▶ _PROBLEM DETAILS_: Return exactly the lines of the records below, starting at the line that contains "### 3. **mandeepsmagh/playwright-ts-template**" and ending at the line that contains "### 5. **alexandrepasc/cypress-e2e-starter**", with both of those lines kept.

▶ _RECORDS PROVIDED_:
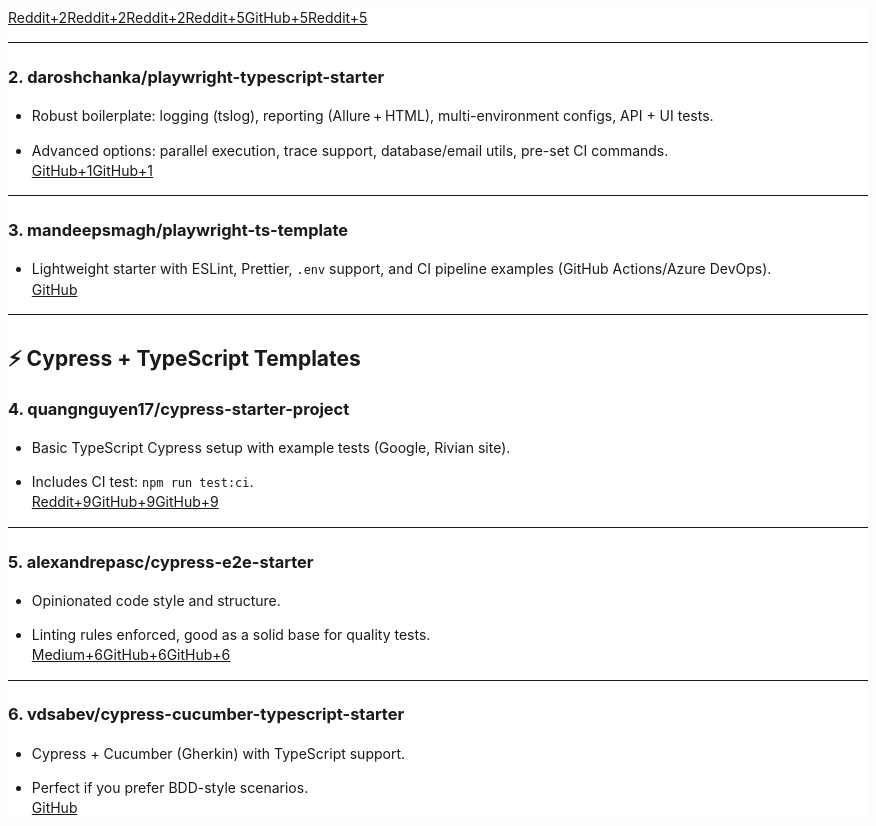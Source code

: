 
[Reddit+2Reddit+2Reddit+2](https://www.reddit.com/r/reactjs/comments/iobj1a?utm_source=chatgpt.com)[Reddit+5GitHub+5Reddit+5](https://github.com/moniqx4/PlayWrightTypescriptStarterProject?utm_source=chatgpt.com)

* * *

### 2. **daroshchanka/playwright-typescript-starter**

* Robust boilerplate: logging (tslog), reporting (Allure + HTML), multi-environment configs, API + UI tests.
    
* Advanced options: parallel execution, trace support, database/email utils, pre-set CI commands.  
    [GitHub+1GitHub+1](https://github.com/daroshchanka/playwright-typescript-starter?utm_source=chatgpt.com)
    

* * *

### 3. **mandeepsmagh/playwright-ts-template**

* Lightweight starter with ESLint, Prettier, `.env` support, and CI pipeline examples (GitHub Actions/Azure DevOps).  
    [GitHub](https://github.com/mandeepsmagh/playwright-ts-template?utm_source=chatgpt.com)
    

* * *

## ⚡ Cypress + TypeScript Templates

### 4. **quangnguyen17/cypress-starter-project**

* Basic TypeScript Cypress setup with example tests (Google, Rivian site).
    
* Includes CI test: `npm run test:ci`.  
    [Reddit+9GitHub+9GitHub+9](https://github.com/quangnguyen17/cypress-starter-project?utm_source=chatgpt.com)
    

* * *

### 5. **alexandrepasc/cypress-e2e-starter**

* Opinionated code style and structure.
    
* Linting rules enforced, good as a solid base for quality tests.  
    [Medium+6GitHub+6GitHub+6](https://github.com/alexandrepasc/cypress-e2e-starter?utm_source=chatgpt.com)
    

* * *

### 6. **vdsabev/cypress-cucumber-typescript-starter**

* Cypress + Cucumber (Gherkin) with TypeScript support.
    
* Perfect if you prefer BDD-style scenarios.  
    [GitHub](https://github.com/quangnguyen17/cypress-cucumber-starter-project?utm_source=chatgpt.com)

▶ _EXERCISE OUTPUT_:
### 3. **mandeepsmagh/playwright-ts-template**

* Lightweight starter with ESLint, Prettier, `.env` support, and CI pipeline examples (GitHub Actions/Azure DevOps).  
    [GitHub](https://github.com/mandeepsmagh/playwright-ts-template?utm_source=chatgpt.com)
    

* * *

## ⚡ Cypress + TypeScript Templates

### 4. **quangnguyen17/cypress-starter-project**

* Basic TypeScript Cypress setup with example tests (Google, Rivian site).
    
* Includes CI test: `npm run test:ci`.  
    [Reddit+9GitHub+9GitHub+9](https://github.com/quangnguyen17/cypress-starter-project?utm_source=chatgpt.com)
    

* * *

### 5. **alexandrepasc/cypress-e2e-starter**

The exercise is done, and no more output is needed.